## Your task
With the images removed, return every line below exactly as it reads.

Rendered images with source text:
──────────────────────────────

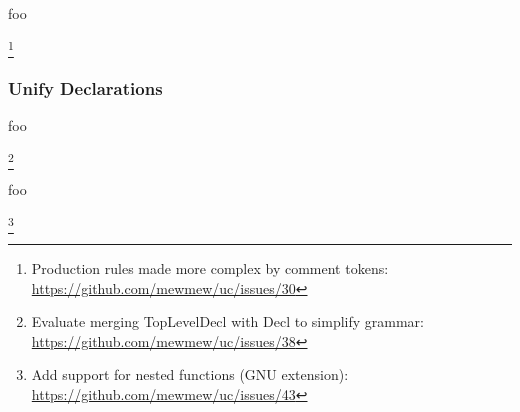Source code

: 
foo

\footnote{Production rules made more complex by comment tokens: \url{https://github.com/mewmew/uc/issues/30}}

\subsubsection{Unify Declarations}




foo

\footnote{Evaluate merging TopLevelDecl with Decl to simplify grammar: \url{https://github.com/mewmew/uc/issues/38}}

foo

%
%
%
%
%
%
%


\footnote{Add support for nested functions (GNU extension): \url{https://github.com/mewmew/uc/issues/43}}
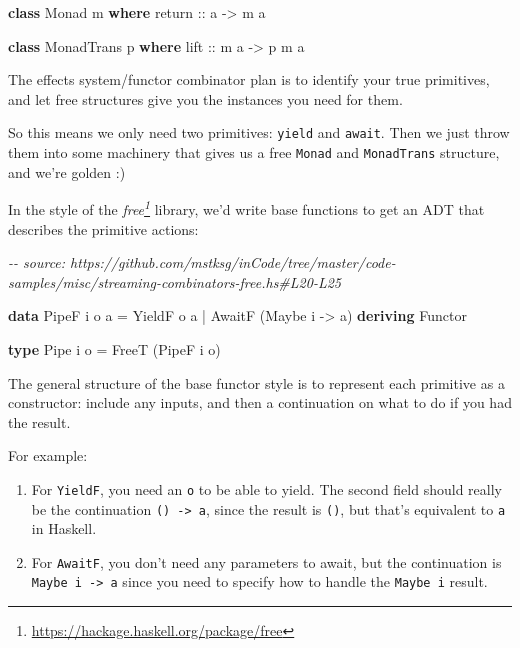 \documentclass[]{article}
\newenvironment{Shaded}{}{}
\newcommand{\CommentTok}[1]{\textcolor[rgb]{0.38,0.63,0.69}{\textit{#1}}}
\newcommand{\DataTypeTok}[1]{\textcolor[rgb]{0.56,0.13,0.00}{#1}}
\newcommand{\KeywordTok}[1]{\textcolor[rgb]{0.00,0.44,0.13}{\textbf{#1}}}
\newcommand{\NormalTok}[1]{#1}
\newcommand{\OperatorTok}[1]{\textcolor[rgb]{0.40,0.40,0.40}{#1}}
\newcommand{\OtherTok}[1]{\textcolor[rgb]{0.00,0.44,0.13}{#1}}
\renewcommand{\href}[2]{#2\footnote{\url{#1}}}
\begin{document}
\begin{Shaded}
\begin{Highlighting}[]
\KeywordTok{class} \DataTypeTok{Monad}\NormalTok{ m }\KeywordTok{where}
\OtherTok{    return ::}\NormalTok{ a }\OtherTok{{-}>}\NormalTok{ m a}

\KeywordTok{class} \DataTypeTok{MonadTrans}\NormalTok{ p }\KeywordTok{where}
\OtherTok{    lift ::}\NormalTok{ m a }\OtherTok{{-}>}\NormalTok{ p m a}
\end{Highlighting}
\end{Shaded}

The effects system/functor combinator plan is to identify your true primitives,
and let free structures give you the instances you need for them.

So this means we only need two primitives: \texttt{yield} and \texttt{await}.
Then we just throw them into some machinery that gives us a free \texttt{Monad}
and \texttt{MonadTrans} structure, and we're golden :)

In the style of the \emph{\href{https://hackage.haskell.org/package/free}{free}}
library, we'd write base functions to get an ADT that describes the primitive
actions:

\begin{Shaded}
\begin{Highlighting}[]
\CommentTok{{-}{-} source: https://github.com/mstksg/inCode/tree/master/code{-}samples/misc/streaming{-}combinators{-}free.hs\#L20{-}L25}

\KeywordTok{data} \DataTypeTok{PipeF}\NormalTok{ i o a }\OtherTok{=}
    \DataTypeTok{YieldF}\NormalTok{ o a}
  \OperatorTok{|} \DataTypeTok{AwaitF}\NormalTok{ (}\DataTypeTok{Maybe}\NormalTok{ i }\OtherTok{{-}>}\NormalTok{ a)}
    \KeywordTok{deriving} \DataTypeTok{Functor}
               
\KeywordTok{type} \DataTypeTok{Pipe}\NormalTok{ i o }\OtherTok{=} \DataTypeTok{FreeT}\NormalTok{ (}\DataTypeTok{PipeF}\NormalTok{ i o)}
\end{Highlighting}
\end{Shaded}

The general structure of the base functor style is to represent each primitive
as a constructor: include any inputs, and then a continuation on what to do if
you had the result.

For example:

\begin{enumerate}
\def\labelenumi{\arabic{enumi}.}
\tightlist
\item
  For \texttt{YieldF}, you need an \texttt{o} to be able to yield. The second
  field should really be the continuation \texttt{()\ -\textgreater{}\ a}, since
  the result is \texttt{()}, but that's equivalent to \texttt{a} in Haskell.
\item
  For \texttt{AwaitF}, you don't need any parameters to await, but the
  continuation is \texttt{Maybe\ i\ -\textgreater{}\ a} since you need to
  specify how to handle the \texttt{Maybe\ i} result.
\end{enumerate}
\end{document}
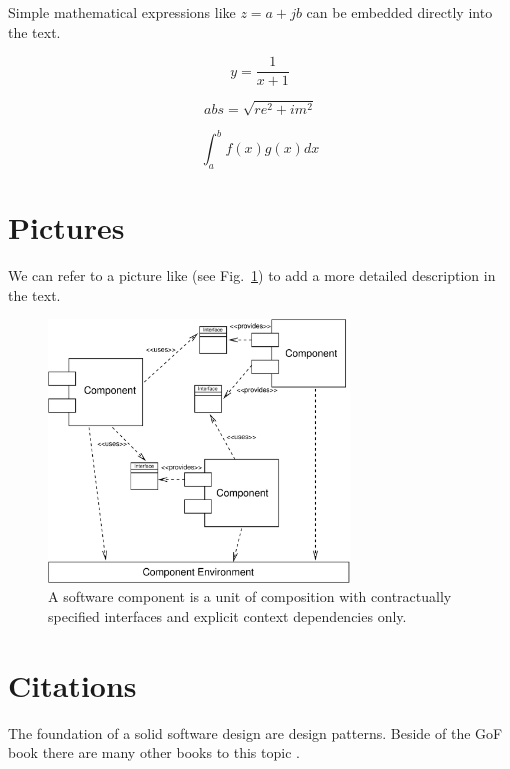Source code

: \begin{appendix}
Simple mathematical expressions like $z=a+jb$ can be embedded directly into the
text.

\begin{displaymath}
y=\frac{1}{x+1}
\end{displaymath}


\begin{displaymath}
abs = \sqrt{re^2 + im^2}
\end{displaymath}

\begin{displaymath}
\int_{a}^{b} f(x)g(x)dx
\end{displaymath}

\newpage


\section{Pictures}

We can refer to a picture like (see Fig.~\ref{ComponentDef}) to
add a more detailed description in the text.

\begin{figure}[htbp]
    \centering
    \includegraphics [width=8cm,angle=30] {figures/Environment}
    \caption{A software component is a unit of composition with 
        contractually specified interfaces and explicit context 
		dependencies only.}
    \label{ComponentDef}
\end{figure}



\section{Citations}

The foundation of a solid software design are design patterns.
Beside of the GoF book \cite[S. 190]{Gamma95} there are many other books to this
topic \cite[S. 999]{Marinescu02} 
\cite{Wick2005} \cite{Gamma95}.

\end{appendix}
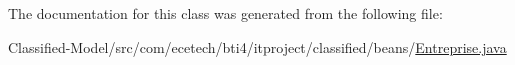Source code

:The documentation for this class was generated from the following file\+:\begin{DoxyCompactItemize}
\item 
Classified-\/\+Model/src/com/ecetech/bti4/itproject/classified/beans/\hyperlink{_entreprise_8java}{Entreprise.\+java}\end{DoxyCompactItemize}
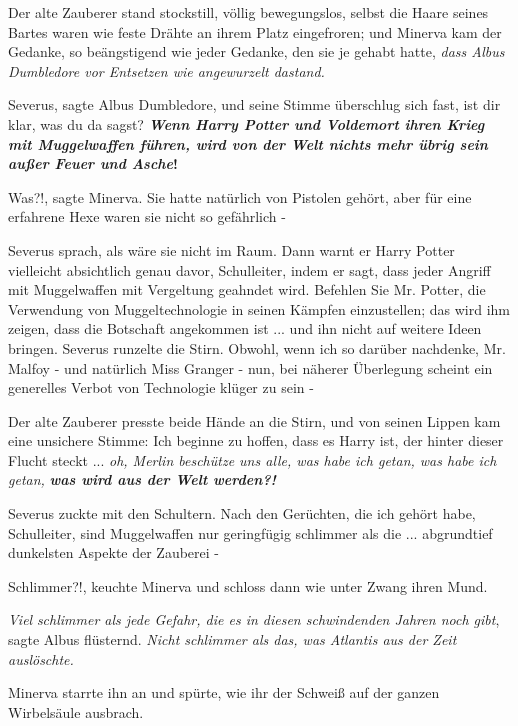 Der alte Zauberer stand stockstill, völlig bewegungslos, selbst die Haare seines
Bartes waren wie feste Drähte an ihrem Platz eingefroren; und Minerva kam der
Gedanke, so beängstigend wie jeder Gedanke, den sie je gehabt hatte, \emph{dass
Albus Dumbledore vor Entsetzen wie angewurzelt dastand.}

\glqq{}Severus\grqq{}, sagte Albus Dumbledore, und seine Stimme überschlug sich
fast, \glqq{}ist dir klar, was du da sagst? \textbf{\emph{Wenn Harry Potter und
Voldemort ihren Krieg mit Muggelwaffen führen, wird von der Welt nichts mehr
übrig sein außer Feuer und Asche}}\textbf{!}\grqq{}

\glqq{}Was?!\grqq{}, sagte Minerva. Sie hatte natürlich von Pistolen gehört, aber
für eine erfahrene Hexe waren sie nicht so gefährlich -

Severus sprach, als wäre sie nicht im Raum. \glqq{}Dann warnt er Harry Potter
vielleicht absichtlich genau davor, Schulleiter, indem er sagt, dass jeder
Angriff mit Muggelwaffen mit Vergeltung geahndet wird. Befehlen Sie Mr. Potter,
die Verwendung von Muggeltechnologie in seinen Kämpfen einzustellen; das wird
ihm zeigen, dass die Botschaft angekommen ist ... und ihn nicht auf weitere
Ideen bringen.\grqq{} Severus runzelte die Stirn. \glqq{}Obwohl, wenn ich so
darüber nachdenke, Mr. Malfoy - und natürlich Miss Granger - nun, bei näherer
Überlegung scheint ein generelles Verbot von Technologie klüger zu sein -\grqq{}

Der alte Zauberer presste beide Hände an die Stirn, und von seinen Lippen kam
eine unsichere Stimme: \glqq{}Ich beginne zu hoffen, dass es Harry ist, der
hinter dieser Flucht steckt ... \emph{oh, Merlin beschütze uns alle, was habe
ich getan, was habe ich getan,} \textbf{\emph{was wird aus der Welt
werden?!}}\grqq{}

Severus zuckte mit den Schultern. \glqq{}Nach den Gerüchten, die ich gehört habe,
Schulleiter, sind Muggelwaffen nur geringfügig schlimmer als die ... abgrundtief
dunkelsten Aspekte der Zauberei -\grqq{}

\glqq{}Schlimmer?!\grqq{}, keuchte Minerva und schloss dann wie unter Zwang ihren
Mund.

\glqq{}\emph{Viel} \emph{schlimmer als jede Gefahr, die es in diesen schwindenden
Jahren noch gibt}\grqq{}, sagte Albus flüsternd. \glqq{}\emph{Nicht schlimmer als
das, was Atlantis aus der Zeit auslöschte.}\grqq{}

Minerva starrte ihn an und spürte, wie ihr der Schweiß auf der ganzen
Wirbelsäule ausbrach.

──────────────────────────────

## Response to the exercise
Source code

: 
foo

\footnote{Production rules made more complex by comment tokens: \url{https://github.com/mewmew/uc/issues/30}}

\subsubsection{Unify Declarations}




foo

\footnote{Evaluate merging TopLevelDecl with Decl to simplify grammar: \url{https://github.com/mewmew/uc/issues/38}}

foo

%
%
%
%
%
%
%


\footnote{Add support for nested functions (GNU extension): \url{https://github.com/mewmew/uc/issues/43}}
 \documentclass[]{article}
\newenvironment{Shaded}{}{}
\newcommand{\CommentTok}[1]{\textcolor[rgb]{0.38,0.63,0.69}{\textit{#1}}}
\newcommand{\DataTypeTok}[1]{\textcolor[rgb]{0.56,0.13,0.00}{#1}}
\newcommand{\KeywordTok}[1]{\textcolor[rgb]{0.00,0.44,0.13}{\textbf{#1}}}
\newcommand{\NormalTok}[1]{#1}
\newcommand{\OperatorTok}[1]{\textcolor[rgb]{0.40,0.40,0.40}{#1}}
\newcommand{\OtherTok}[1]{\textcolor[rgb]{0.00,0.44,0.13}{#1}}
\renewcommand{\href}[2]{#2\footnote{\url{#1}}}
\begin{document}
\begin{Shaded}
\begin{Highlighting}[]
\KeywordTok{class} \DataTypeTok{Monad}\NormalTok{ m }\KeywordTok{where}
\OtherTok{    return ::}\NormalTok{ a }\OtherTok{{-}>}\NormalTok{ m a}

\KeywordTok{class} \DataTypeTok{MonadTrans}\NormalTok{ p }\KeywordTok{where}
\OtherTok{    lift ::}\NormalTok{ m a }\OtherTok{{-}>}\NormalTok{ p m a}
\end{Highlighting}
\end{Shaded}

The effects system/functor combinator plan is to identify your true primitives,
and let free structures give you the instances you need for them.

So this means we only need two primitives: \texttt{yield} and \texttt{await}.
Then we just throw them into some machinery that gives us a free \texttt{Monad}
and \texttt{MonadTrans} structure, and we're golden :)

In the style of the \emph{\href{https://hackage.haskell.org/package/free}{free}}
library, we'd write base functions to get an ADT that describes the primitive
actions:

\begin{Shaded}
\begin{Highlighting}[]
\CommentTok{{-}{-} source: https://github.com/mstksg/inCode/tree/master/code{-}samples/misc/streaming{-}combinators{-}free.hs\#L20{-}L25}

\KeywordTok{data} \DataTypeTok{PipeF}\NormalTok{ i o a }\OtherTok{=}
    \DataTypeTok{YieldF}\NormalTok{ o a}
  \OperatorTok{|} \DataTypeTok{AwaitF}\NormalTok{ (}\DataTypeTok{Maybe}\NormalTok{ i }\OtherTok{{-}>}\NormalTok{ a)}
    \KeywordTok{deriving} \DataTypeTok{Functor}
               
\KeywordTok{type} \DataTypeTok{Pipe}\NormalTok{ i o }\OtherTok{=} \DataTypeTok{FreeT}\NormalTok{ (}\DataTypeTok{PipeF}\NormalTok{ i o)}
\end{Highlighting}
\end{Shaded}

The general structure of the base functor style is to represent each primitive
as a constructor: include any inputs, and then a continuation on what to do if
you had the result.

For example:

\begin{enumerate}
\def\labelenumi{\arabic{enumi}.}
\tightlist
\item
  For \texttt{YieldF}, you need an \texttt{o} to be able to yield. The second
  field should really be the continuation \texttt{()\ -\textgreater{}\ a}, since
  the result is \texttt{()}, but that's equivalent to \texttt{a} in Haskell.
\item
  For \texttt{AwaitF}, you don't need any parameters to await, but the
  continuation is \texttt{Maybe\ i\ -\textgreater{}\ a} since you need to
  specify how to handle the \texttt{Maybe\ i} result.
\end{enumerate}
\end{document}
Source code

: \begin{appendix}
Simple mathematical expressions like $z=a+jb$ can be embedded directly into the
text.

\begin{displaymath}
y=\frac{1}{x+1}
\end{displaymath}


\begin{displaymath}
abs = \sqrt{re^2 + im^2}
\end{displaymath}

\begin{displaymath}
\int_{a}^{b} f(x)g(x)dx
\end{displaymath}

\newpage


\section{Pictures}

We can refer to a picture like (see Fig.~\ref{ComponentDef}) to
add a more detailed description in the text.

\begin{figure}[htbp]
    \centering
    \includegraphics [width=8cm,angle=30] {figures/Environment}
    \caption{A software component is a unit of composition with 
        contractually specified interfaces and explicit context 
		dependencies only.}
    \label{ComponentDef}
\end{figure}



\section{Citations}

The foundation of a solid software design are design patterns.
Beside of the GoF book \cite[S. 190]{Gamma95} there are many other books to this
topic \cite[S. 999]{Marinescu02} 
\cite{Wick2005} \cite{Gamma95}.

\end{appendix}
Source code

:The documentation for this class was generated from the following file\+:\begin{DoxyCompactItemize}
\item 
Classified-\/\+Model/src/com/ecetech/bti4/itproject/classified/beans/\hyperlink{_entreprise_8java}{Entreprise.\+java}\end{DoxyCompactItemize}
 Der alte Zauberer stand stockstill, völlig bewegungslos, selbst die Haare seines
Bartes waren wie feste Drähte an ihrem Platz eingefroren; und Minerva kam der
Gedanke, so beängstigend wie jeder Gedanke, den sie je gehabt hatte, \emph{dass
Albus Dumbledore vor Entsetzen wie angewurzelt dastand.}

\glqq{}Severus\grqq{}, sagte Albus Dumbledore, und seine Stimme überschlug sich
fast, \glqq{}ist dir klar, was du da sagst? \textbf{\emph{Wenn Harry Potter und
Voldemort ihren Krieg mit Muggelwaffen führen, wird von der Welt nichts mehr
übrig sein außer Feuer und Asche}}\textbf{!}\grqq{}

\glqq{}Was?!\grqq{}, sagte Minerva. Sie hatte natürlich von Pistolen gehört, aber
für eine erfahrene Hexe waren sie nicht so gefährlich -

Severus sprach, als wäre sie nicht im Raum. \glqq{}Dann warnt er Harry Potter
vielleicht absichtlich genau davor, Schulleiter, indem er sagt, dass jeder
Angriff mit Muggelwaffen mit Vergeltung geahndet wird. Befehlen Sie Mr. Potter,
die Verwendung von Muggeltechnologie in seinen Kämpfen einzustellen; das wird
ihm zeigen, dass die Botschaft angekommen ist ... und ihn nicht auf weitere
Ideen bringen.\grqq{} Severus runzelte die Stirn. \glqq{}Obwohl, wenn ich so
darüber nachdenke, Mr. Malfoy - und natürlich Miss Granger - nun, bei näherer
Überlegung scheint ein generelles Verbot von Technologie klüger zu sein -\grqq{}

Der alte Zauberer presste beide Hände an die Stirn, und von seinen Lippen kam
eine unsichere Stimme: \glqq{}Ich beginne zu hoffen, dass es Harry ist, der
hinter dieser Flucht steckt ... \emph{oh, Merlin beschütze uns alle, was habe
ich getan, was habe ich getan,} \textbf{\emph{was wird aus der Welt
werden?!}}\grqq{}

Severus zuckte mit den Schultern. \glqq{}Nach den Gerüchten, die ich gehört habe,
Schulleiter, sind Muggelwaffen nur geringfügig schlimmer als die ... abgrundtief
dunkelsten Aspekte der Zauberei -\grqq{}

\glqq{}Schlimmer?!\grqq{}, keuchte Minerva und schloss dann wie unter Zwang ihren
Mund.

\glqq{}\emph{Viel} \emph{schlimmer als jede Gefahr, die es in diesen schwindenden
Jahren noch gibt}\grqq{}, sagte Albus flüsternd. \glqq{}\emph{Nicht schlimmer als
das, was Atlantis aus der Zeit auslöschte.}\grqq{}

Minerva starrte ihn an und spürte, wie ihr der Schweiß auf der ganzen
Wirbelsäule ausbrach.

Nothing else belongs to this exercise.